To determine when the product of two numbers is positive, we need to look at the signs of the numbers involved. If both numbers are positive, their product will also be positive. Likewise, if both numbers are negative, their product is positive too. However, our sets only include non-negative digits (0 to 9), eliminating the possibility of negative numbers. Hence, in this context, to have a positive product, both numbers must simply be non-zero. Selecting any number except zero from each set ensures a positive product. In our scenario, neither digit selected from set \(I\) nor set \(II\) can be zero for the product to stay positive. This fundamental understanding of when a product is positive is critical in solving the given problem effectively.

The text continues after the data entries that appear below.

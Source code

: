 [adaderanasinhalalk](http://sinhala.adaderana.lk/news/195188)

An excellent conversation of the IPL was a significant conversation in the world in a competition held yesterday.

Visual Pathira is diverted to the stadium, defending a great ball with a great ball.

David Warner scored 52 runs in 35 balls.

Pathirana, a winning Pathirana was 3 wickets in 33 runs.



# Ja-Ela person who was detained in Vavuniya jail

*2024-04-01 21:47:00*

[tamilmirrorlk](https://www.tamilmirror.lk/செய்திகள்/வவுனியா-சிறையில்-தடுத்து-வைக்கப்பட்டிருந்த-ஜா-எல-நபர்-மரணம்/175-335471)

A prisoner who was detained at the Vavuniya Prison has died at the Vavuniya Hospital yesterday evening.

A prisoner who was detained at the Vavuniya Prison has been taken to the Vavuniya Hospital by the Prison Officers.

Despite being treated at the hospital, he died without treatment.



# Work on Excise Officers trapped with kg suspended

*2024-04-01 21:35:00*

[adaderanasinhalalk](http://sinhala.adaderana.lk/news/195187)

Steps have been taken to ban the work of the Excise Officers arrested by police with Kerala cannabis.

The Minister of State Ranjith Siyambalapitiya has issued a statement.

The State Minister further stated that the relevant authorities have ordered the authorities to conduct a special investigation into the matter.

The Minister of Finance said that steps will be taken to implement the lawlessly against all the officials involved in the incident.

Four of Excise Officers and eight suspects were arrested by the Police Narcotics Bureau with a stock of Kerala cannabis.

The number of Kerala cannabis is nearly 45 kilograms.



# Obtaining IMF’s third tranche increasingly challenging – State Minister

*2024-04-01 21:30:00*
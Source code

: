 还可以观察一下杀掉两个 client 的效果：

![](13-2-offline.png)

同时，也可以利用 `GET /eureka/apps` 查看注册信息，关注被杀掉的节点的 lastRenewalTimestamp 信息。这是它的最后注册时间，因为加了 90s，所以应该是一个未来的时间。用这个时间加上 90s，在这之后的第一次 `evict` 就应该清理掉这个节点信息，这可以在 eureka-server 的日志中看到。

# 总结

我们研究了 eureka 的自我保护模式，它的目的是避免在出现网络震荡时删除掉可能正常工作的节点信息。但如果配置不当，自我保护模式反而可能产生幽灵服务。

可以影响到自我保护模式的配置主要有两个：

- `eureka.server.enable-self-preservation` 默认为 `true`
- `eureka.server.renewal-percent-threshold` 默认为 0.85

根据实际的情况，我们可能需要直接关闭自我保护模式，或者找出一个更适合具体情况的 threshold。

In probability, favorable outcomes are those that represent the event we are interested in. For this problem, we are interested in outcomes where the product of selected digits from sets \(I\) and \(II\) is positive.To calculate the number of favorable outcomes, we ensure neither digit chosen is zero.

• Both sets have numbers from \(1\) to \(9\) as options, excluding zero.
• Each set therefore provides us with 9 potential positive number choices.

Given that both sets are independent of each other, the total number of favorable outcomes comes from multiplying the options of each set: \(9 \times 9 = 81\). This shows there are 81 different ways to select a pair of digits that have a positive product.

The total number of outcomes is found by considering how many different ways digits can be selected from both sets. Set \(I\) contains 10 digits, as does set \(II\).

• We select one digit from set \(I\) and one from set \(II\)
• This is done independently, giving us the combination calculation of \(10 \times 10\).

Calculating these combinations results in 100 total outcomes. Understanding this is important because the denominator in probability calculations often comes from the total number of possible outcomes. These 100 possibilities provide the backdrop against which we assess the favorable outcomes, allowing us to calculate probabilities accurately. In this exercise, it is through this structure that we place the 81 favorable outcomes we calculated earlier, within the context of the total 100 outcomes.